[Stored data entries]
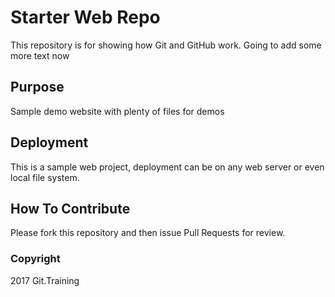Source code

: # Starter Web Repo

This repository is for showing how Git and GitHub work.
Going to add some more text now

## Purpose

Sample demo website with plenty of files for demos

## Deployment

This is a sample web project, deployment can be on any web server or even local file system.

## How To Contribute

Please fork this repository and then issue Pull Requests for review.

### Copyright

2017 Git.Training
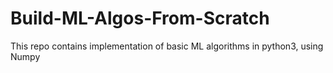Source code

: # Build-ML-Algos-From-Scratch
This repo contains implementation of basic ML algorithms in python3, using Numpy
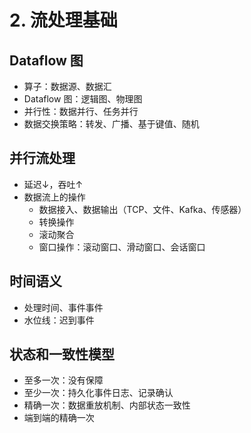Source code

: # 2. 流处理基础

## Dataflow 图

* 算子：数据源、数据汇
* Dataflow 图：逻辑图、物理图
* 并行性：数据并行、任务并行
* 数据交换策略：转发、广播、基于键值、随机

## 并行流处理

* 延迟↓，吞吐↑
* 数据流上的操作
  * 数据接入、数据输出（TCP、文件、Kafka、传感器）
  * 转换操作
  * 滚动聚合
  * 窗口操作：滚动窗口、滑动窗口、会话窗口

## 时间语义

* 处理时间、事件事件
* 水位线：迟到事件

## 状态和一致性模型

* 至多一次：没有保障
* 至少一次：持久化事件日志、记录确认
* 精确一次：数据重放机制、内部状态一致性
* 端到端的精确一次

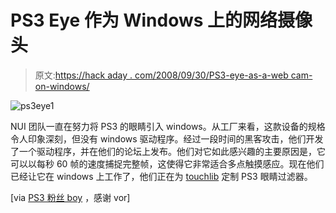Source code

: # PS3 Eye 作为 Windows 上的网络摄像头

> 原文:[https://hack aday . com/2008/09/30/PS3-eye-as-a-web cam-on-windows/](https://hackaday.com/2008/09/30/ps3-eye-as-a-webcam-on-windows/)

![](../Images/7843384c81ba69057b2f5c238456b093.png "ps3eye1")

NUI 团队一直在努力将 PS3 的眼睛引入 windows。从工厂来看，这款设备的规格令人印象深刻，但没有 windows 驱动程序。经过一段时间的黑客攻击，他们开发了一个驱动程序，并在他们的论坛上发布。他们对它如此感兴趣的主要原因是，它可以以每秒 60 帧的速度捕捉完整帧，这使得它非常适合多点触摸感应。现在他们已经让它在 windows 上工作了，他们正在为 [touchlib](http://www.nuigroup.com/touchlib/) 定制 PS3 眼睛过滤器。

[via [PS3 粉丝 boy](http://www.ps3fanboy.com/2008/09/29/turn-your-ps-eye-into-a-working-webcam/) ，感谢 vor]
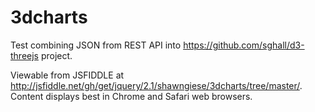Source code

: 3dcharts
========
Test combining JSON from REST API into https://github.com/sghall/d3-threejs project.

Viewable from JSFIDDLE at http://jsfiddle.net/gh/get/jquery/2.1/shawngiese/3dcharts/tree/master/. Content displays best in Chrome and Safari web browsers.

(Task to carry out): Lines holding "into" in the data above: copy each of them.

(Solution below):
[via [PS3 粉丝 boy](http://www.ps3fanboy.com/2008/09/29/turn-your-ps-eye-into-a-working-webcam/) ，感谢 vor]
Test combining JSON from REST API into https://github.com/sghall/d3-threejs project.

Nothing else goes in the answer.